*** Opening of Data under study ***
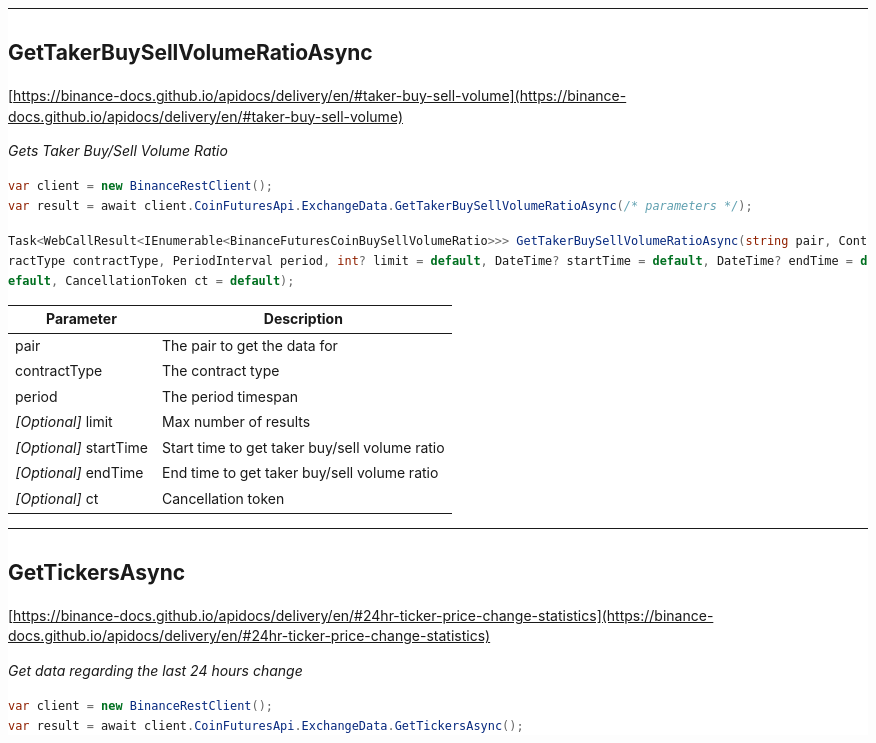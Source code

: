 </p>

***

## GetTakerBuySellVolumeRatioAsync  

[https://binance-docs.github.io/apidocs/delivery/en/#taker-buy-sell-volume](https://binance-docs.github.io/apidocs/delivery/en/#taker-buy-sell-volume)  
<p>

*Gets Taker Buy/Sell Volume Ratio*  

```csharp  
var client = new BinanceRestClient();  
var result = await client.CoinFuturesApi.ExchangeData.GetTakerBuySellVolumeRatioAsync(/* parameters */);  
```  

```csharp  
Task<WebCallResult<IEnumerable<BinanceFuturesCoinBuySellVolumeRatio>>> GetTakerBuySellVolumeRatioAsync(string pair, ContractType contractType, PeriodInterval period, int? limit = default, DateTime? startTime = default, DateTime? endTime = default, CancellationToken ct = default);  
```  

|Parameter|Description|
|---|---|
|pair|The pair to get the data for|
|contractType|The contract type|
|period|The period timespan|
|_[Optional]_ limit|Max number of results|
|_[Optional]_ startTime|Start time to get taker buy/sell volume ratio|
|_[Optional]_ endTime|End time to get taker buy/sell volume ratio|
|_[Optional]_ ct|Cancellation token|

</p>

***

## GetTickersAsync  

[https://binance-docs.github.io/apidocs/delivery/en/#24hr-ticker-price-change-statistics](https://binance-docs.github.io/apidocs/delivery/en/#24hr-ticker-price-change-statistics)  
<p>

*Get data regarding the last 24 hours change*  

```csharp  
var client = new BinanceRestClient();  
var result = await client.CoinFuturesApi.ExchangeData.GetTickersAsync();  
```  
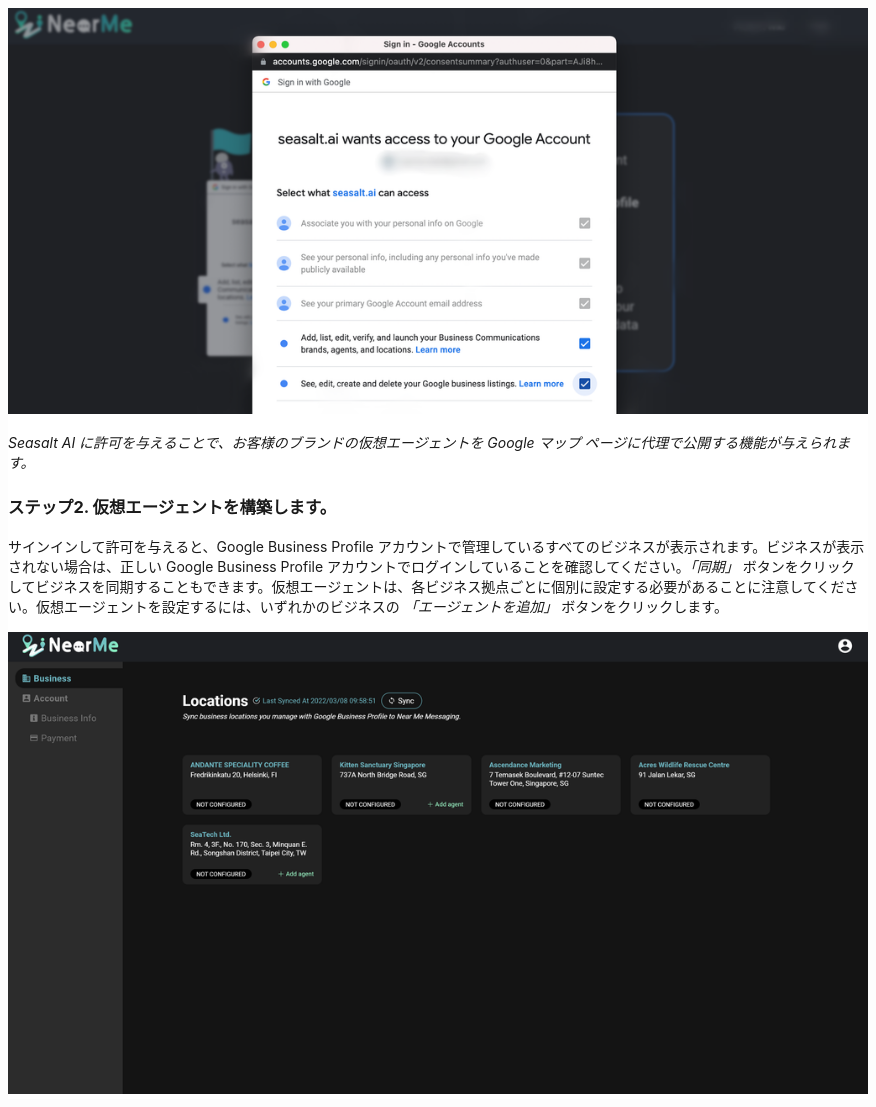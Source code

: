 <img src="/images/blog/13-launch-your-virtual-agent-on-Google-Maps-with-Near-Me-Messaging/3-permissions.png"/>

*Seasalt AI に許可を与えることで、お客様のブランドの仮想エージェントを Google マップ ページに代理で公開する機能が与えられます。*
</center>


### ステップ2. 仮想エージェントを構築します。

サインインして許可を与えると、Google Business Profile アカウントで管理しているすべてのビジネスが表示されます。ビジネスが表示されない場合は、正しい Google Business Profile アカウントでログインしていることを確認してください。*「同期」* ボタンをクリックしてビジネスを同期することもできます。仮想エージェントは、各ビジネス拠点ごとに個別に設定する必要があることに注意してください。仮想エージェントを設定するには、いずれかのビジネスの *「エージェントを追加」* ボタンをクリックします。

<center>
<img src="/images/blog/13-launch-your-virtual-agent-on-Google-Maps-with-Near-Me-Messaging/4-business-locations.png"/>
*** Close of Data under study ***
• _Exercise requirements_:
Write out the data above in full and exactly, but without the pictures.

• _Response to the exercise_:
Source code

: </p>

***

## GetTakerBuySellVolumeRatioAsync  

[https://binance-docs.github.io/apidocs/delivery/en/#taker-buy-sell-volume](https://binance-docs.github.io/apidocs/delivery/en/#taker-buy-sell-volume)  
<p>

*Gets Taker Buy/Sell Volume Ratio*  

```csharp  
var client = new BinanceRestClient();  
var result = await client.CoinFuturesApi.ExchangeData.GetTakerBuySellVolumeRatioAsync(/* parameters */);  
```  

```csharp  
Task<WebCallResult<IEnumerable<BinanceFuturesCoinBuySellVolumeRatio>>> GetTakerBuySellVolumeRatioAsync(string pair, ContractType contractType, PeriodInterval period, int? limit = default, DateTime? startTime = default, DateTime? endTime = default, CancellationToken ct = default);  
```  

|Parameter|Description|
|---|---|
|pair|The pair to get the data for|
|contractType|The contract type|
|period|The period timespan|
|_[Optional]_ limit|Max number of results|
|_[Optional]_ startTime|Start time to get taker buy/sell volume ratio|
|_[Optional]_ endTime|End time to get taker buy/sell volume ratio|
|_[Optional]_ ct|Cancellation token|

</p>

***

## GetTickersAsync  

[https://binance-docs.github.io/apidocs/delivery/en/#24hr-ticker-price-change-statistics](https://binance-docs.github.io/apidocs/delivery/en/#24hr-ticker-price-change-statistics)  
<p>

*Get data regarding the last 24 hours change*  

```csharp  
var client = new BinanceRestClient();  
var result = await client.CoinFuturesApi.ExchangeData.GetTickersAsync();  
```  
Source code

: <img src="/images/blog/13-launch-your-virtual-agent-on-Google-Maps-with-Near-Me-Messaging/3-permissions.png"/>

*Seasalt AI に許可を与えることで、お客様のブランドの仮想エージェントを Google マップ ページに代理で公開する機能が与えられます。*
</center>


### ステップ2. 仮想エージェントを構築します。

サインインして許可を与えると、Google Business Profile アカウントで管理しているすべてのビジネスが表示されます。ビジネスが表示されない場合は、正しい Google Business Profile アカウントでログインしていることを確認してください。*「同期」* ボタンをクリックしてビジネスを同期することもできます。仮想エージェントは、各ビジネス拠点ごとに個別に設定する必要があることに注意してください。仮想エージェントを設定するには、いずれかのビジネスの *「エージェントを追加」* ボタンをクリックします。

<center>
<img src="/images/blog/13-launch-your-virtual-agent-on-Google-Maps-with-Near-Me-Messaging/4-business-locations.png"/>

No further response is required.